Mark Purdom, marketing manager at Ascend Communications, is in no doubt that BPP has to be the new European peering model. "Although we do not have the internet infrastructure of the US at present, the buildout is rapid," he said. "The agreements will almost certainly be driven by the expansion of the US-based carriers into Europe and their need to sign such agreements with the existing European carriers. BPP is not all about speeds and feeds, but rather the exchange of traffic between carriers."

Neil McRae, operations manager at Colt Internet, agreed, but argues it's already happening. "We had an offer from one European service provider to do this and we currently peer with Deutsche Telekom privately."

However, not everyone agrees. Robin Duke-Woolley, consultant at independent telecoms consultancy Schema, paints a different picture. He pointed out that there are large numbers of smaller ISPs without national coverage in the US and therefore it is reasonable to expect that BPP should gain a sufficient following that would establish the infrastructure required over there.

The European situation is rather different, of course, with the telcos either having already, or being on the verge of having, substantial IP networks in their respective countries. Add to this the fact that there are typically five or six ISPs with significant network infrastructures in each country and it becomes obvious that for BPP to succeed in Europe it needs to provide a solution at the international rather than national level.

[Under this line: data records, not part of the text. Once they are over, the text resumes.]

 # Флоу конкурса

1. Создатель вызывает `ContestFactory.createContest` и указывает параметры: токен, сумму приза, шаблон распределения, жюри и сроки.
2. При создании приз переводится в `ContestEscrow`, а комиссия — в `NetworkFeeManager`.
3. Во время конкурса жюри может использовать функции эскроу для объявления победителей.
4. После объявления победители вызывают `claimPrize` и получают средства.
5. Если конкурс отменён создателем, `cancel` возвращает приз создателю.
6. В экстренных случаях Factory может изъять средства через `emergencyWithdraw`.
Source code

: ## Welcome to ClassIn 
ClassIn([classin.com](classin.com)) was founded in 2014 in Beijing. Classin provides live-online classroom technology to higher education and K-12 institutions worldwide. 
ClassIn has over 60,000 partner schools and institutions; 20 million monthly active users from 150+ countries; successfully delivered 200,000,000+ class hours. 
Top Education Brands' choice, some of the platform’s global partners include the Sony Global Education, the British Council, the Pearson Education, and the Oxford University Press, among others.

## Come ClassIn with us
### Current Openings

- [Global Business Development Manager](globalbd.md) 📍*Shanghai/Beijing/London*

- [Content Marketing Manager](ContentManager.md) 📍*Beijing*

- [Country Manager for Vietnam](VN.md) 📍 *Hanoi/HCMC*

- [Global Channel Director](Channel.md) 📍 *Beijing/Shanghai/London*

"It would mainly appeal to small, national ISPs that cannot provide end-to-end service within their own networks and do not have the resources to extend their networks," said Duke-Woolley. "These are less likely to succeed in the large corporate environment in any case. As presently defined, BPP is likely to remain a strictly US affair."

Many would argue that we don't need BPP in the UK. The big players are already wrapped up in their private peering arrangements, while the small to medium-sized ISPs either hang off these large backbone providers or join one of the available co-operatives like LINX.

But Purdom sees problems with both models. "They do not scale to the internet," he said. "As an example, within BPP agreements there will be clauses looking at QoS guarantees, whereby multiple services are run over a single network ATM infrastructure and when handed off to another carrier, the QoS parameters are maintained."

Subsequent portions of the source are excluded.